About this task:
Tally the lines of the data that include the word "webpage" and state the total, nothing else.
### Data extract
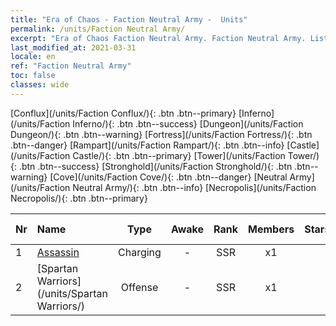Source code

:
 ```yaml
---
title: "Era of Chaos - Faction Neutral Army -  Units"
permalink: /units/Faction Neutral Army/
excerpt: "Era of Chaos Faction Neutral Army. Faction Neutral Army. List of Faction in Era of Chaos"
last_modified_at: 2021-03-31
locale: en
ref: "Faction Neutral Army"
toc: false
classes: wide
---
```

 [Conflux](/units/Faction Conflux/){: .btn .btn--primary} [Inferno](/units/Faction Inferno/){: .btn .btn--success} [Dungeon](/units/Faction Dungeon/){: .btn .btn--warning} [Fortress](/units/Faction Fortress/){: .btn .btn--danger} [Rampart](/units/Faction Rampart/){: .btn .btn--info} [Castle](/units/Faction Castle/){: .btn .btn--primary} [Tower](/units/Faction Tower/){: .btn .btn--success} [Stronghold](/units/Faction Stronghold/){: .btn .btn--warning} [Cove](/units/Faction Cove/){: .btn .btn--danger} [Neutral Army](/units/Faction Neutral Army/){: .btn .btn--info} [Necropolis](/units/Faction Necropolis/){: .btn .btn--primary} 

  | Nr |         Name        |   Type   | Awake |    Rank   |   Members     |  Stars  | Exclusive | Attack  |     HP    |  Awaken Name  |
  |:---|:--------------------|:--------:|:-----:|:---------:|:-------------:|:-------:|:---------:|:-------:|:---------:|:--------------|
  | 1 | [Assassin](/units/Assassin/) | Charging | - | SSR | x1 | <i class="fas fa-star"/><i class="fas fa-star"/><i class="fas fa-star"/> | - | 269.0 | 2119 |   -   |
  | 2 | [Spartan Warriors](/units/Spartan Warriors/) | Offense | - | SSR | x1 | <i class="fas fa-star"/><i class="fas fa-star"/><i class="fas fa-star"/> | - | 216.0 | 2825 |   -   |
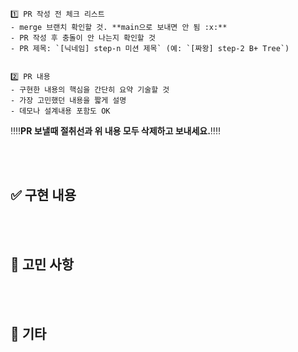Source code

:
 ```
1️⃣ PR 작성 전 체크 리스트
- merge 브랜치 확인할 것. **main으로 보내면 안 됨 :x:**
- PR 작성 후 충돌이 안 나는지 확인할 것
- PR 제목: `[닉네임] step-n 미션 제목` (예: `[짜왕] step-2 B+ Tree`)


2️⃣ PR 내용
- 구현한 내용의 핵심을 간단히 요약 기술할 것
- 가장 고민했던 내용을 짧게 설명
- 데모나 설계내용 포함도 OK

```

‼️‼️**PR 보낼때 절취선과 위 내용 모두 삭제하고 보내세요.**‼️‼️


<br><br>

## ✅ 구현 내용

<br><br>

## 🤔 고민 사항

<br><br>

## 🎸 기타
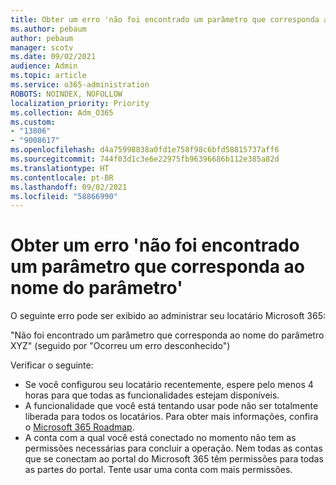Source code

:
 ```yaml
---
title: Obter um erro 'não foi encontrado um parâmetro que corresponda ao nome do parâmetro'
ms.author: pebaum
author: pebaum
manager: scotv
ms.date: 09/02/2021
audience: Admin
ms.topic: article
ms.service: o365-administration
ROBOTS: NOINDEX, NOFOLLOW
localization_priority: Priority
ms.collection: Adm_O365
ms.custom:
- "13806"
- "9008617"
ms.openlocfilehash: d4a75998838a0fd1e758f98c6bfd58815737aff6
ms.sourcegitcommit: 744f03d1c3e6e22975fb96396686b112e385a82d
ms.translationtype: HT
ms.contentlocale: pt-BR
ms.lasthandoff: 09/02/2021
ms.locfileid: "58866990"
---
```

# <a name="getting-a-parameter-cannot-be-found-that-matches-parameter-name-error"></a>Obter um erro 'não foi encontrado um parâmetro que corresponda ao nome do parâmetro'

O seguinte erro pode ser exibido ao administrar seu locatário Microsoft 365:

"Não foi encontrado um parâmetro que corresponda ao nome do parâmetro XYZ" (seguido por "Ocorreu um erro desconhecido")

Verificar o seguinte:

- Se você configurou seu locatário recentemente, espere pelo menos 4 horas para que todas as funcionalidades estejam disponíveis.
- A funcionalidade que você está tentando usar pode não ser totalmente liberada para todos os locatários. Para obter mais informações, confira o [Microsoft 365 Roadmap](https://www.microsoft.com/microsoft-365/roadmap).
- A conta com a qual você está conectado no momento não tem as permissões necessárias para concluir a operação. Nem todas as contas que se conectam ao portal do Microsoft 365 têm permissões para todas as partes do portal. Tente usar uma conta com mais permissões.

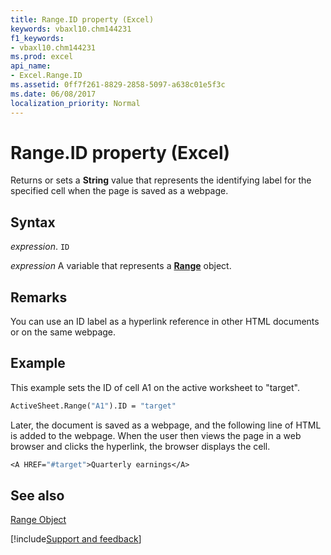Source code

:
 ```yaml
---
title: Range.ID property (Excel)
keywords: vbaxl10.chm144231
f1_keywords:
- vbaxl10.chm144231
ms.prod: excel
api_name:
- Excel.Range.ID
ms.assetid: 0ff7f261-8829-2858-5097-a638c01e5f3c
ms.date: 06/08/2017
localization_priority: Normal
---
```



# Range.ID property (Excel)

Returns or sets a  **String** value that represents the identifying label for the specified cell when the page is saved as a webpage.


## Syntax

_expression_. `ID`

_expression_ A variable that represents a **[Range](excel.range(object).md)** object.


## Remarks

You can use an ID label as a hyperlink reference in other HTML documents or on the same webpage.


## Example

This example sets the ID of cell A1 on the active worksheet to "target".


```vb
ActiveSheet.Range("A1").ID = "target"
```

Later, the document is saved as a webpage, and the following line of HTML is added to the webpage. When the user then views the page in a web browser and clicks the hyperlink, the browser displays the cell.




```vb
<A HREF="#target">Quarterly earnings</A>
```


## See also


[Range Object](Excel.Range(object).md)

[!include[Support and feedback](~/includes/feedback-boilerplate.md)]
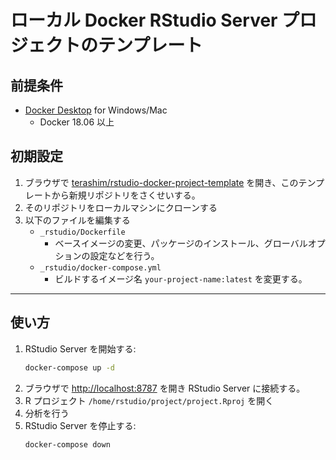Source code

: ローカル Docker RStudio Server プロジェクトのテンプレート
==================================================

## 前提条件

- [Docker Desktop](https://www.docker.com/products/docker-desktop) for Windows/Mac
    - Docker 18.06 以上

## 初期設定

1. ブラウザで [terashim/rstudio-docker-project-template](https://github.com/terashim/rstudio-docker-project-template) を開き、このテンプレートから新規リポジトリをさくせいする。
2. そのリポジトリをローカルマシンにクローンする
3. 以下のファイルを編集する
    - `_rstudio/Dockerfile`
        - ベースイメージの変更、パッケージのインストール、グローバルオプションの設定などを行う。
    - `_rstudio/docker-compose.yml`
        - ビルドするイメージ名 `your-project-name:latest` を変更する。

---

## 使い方

1. RStudio Server を開始する:
    ```sh
    docker-compose up -d
    ```
2. ブラウザで <http://localhost:8787> を開き RStudio Server に接続する。
3. R プロジェクト `/home/rstudio/project/project.Rproj` を開く
4. 分析を行う
5. RStudio Server を停止する:
    ```sh
    docker-compose down
    ```
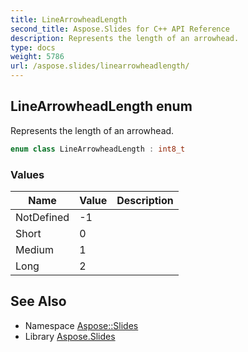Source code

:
 ```yaml
---
title: LineArrowheadLength
second_title: Aspose.Slides for C++ API Reference
description: Represents the length of an arrowhead.
type: docs
weight: 5786
url: /aspose.slides/linearrowheadlength/
---
```

## LineArrowheadLength enum


Represents the length of an arrowhead.

```cpp
enum class LineArrowheadLength : int8_t
```

### Values

| Name | Value | Description |
| --- | --- | --- |
| NotDefined | -1 |  |
| Short | 0 |  |
| Medium | 1 |  |
| Long | 2 |  |

## See Also

* Namespace [Aspose::Slides](../)
* Library [Aspose.Slides](../../)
######
Exercise solution:
3